#### [WHAT THE TASK ASKS]
The full set of entries below, restated word for word and stripped of images, is the expected result.

▬▬▬

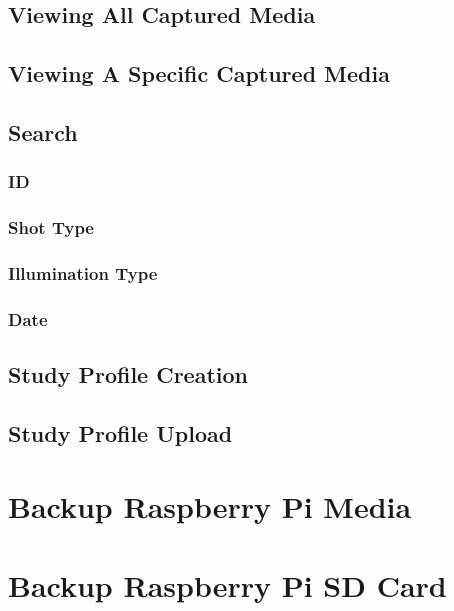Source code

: \documentclass[12pt]{article}
\begin{document}
\subsection{Viewing All Captured Media}
\subsection{Viewing A Specific Captured Media}
\subsection{Search}
\subsubsection{ID}
\subsubsection{Shot Type}
\subsubsection{Illumination Type}
\subsubsection{Date}
\subsection{Study Profile Creation}
\subsection{Study Profile Upload}
\section{Backup Raspberry Pi Media}
\section{Backup Raspberry Pi SD Card}
\end{document}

▬▬▬

#### [ANSWER AREA]
Source code

: \documentclass[12pt]{article}
\begin{document}
\subsection{Viewing All Captured Media}
\subsection{Viewing A Specific Captured Media}
\subsection{Search}
\subsubsection{ID}
\subsubsection{Shot Type}
\subsubsection{Illumination Type}
\subsubsection{Date}
\subsection{Study Profile Creation}
\subsection{Study Profile Upload}
\section{Backup Raspberry Pi Media}
\section{Backup Raspberry Pi SD Card}
\end{document}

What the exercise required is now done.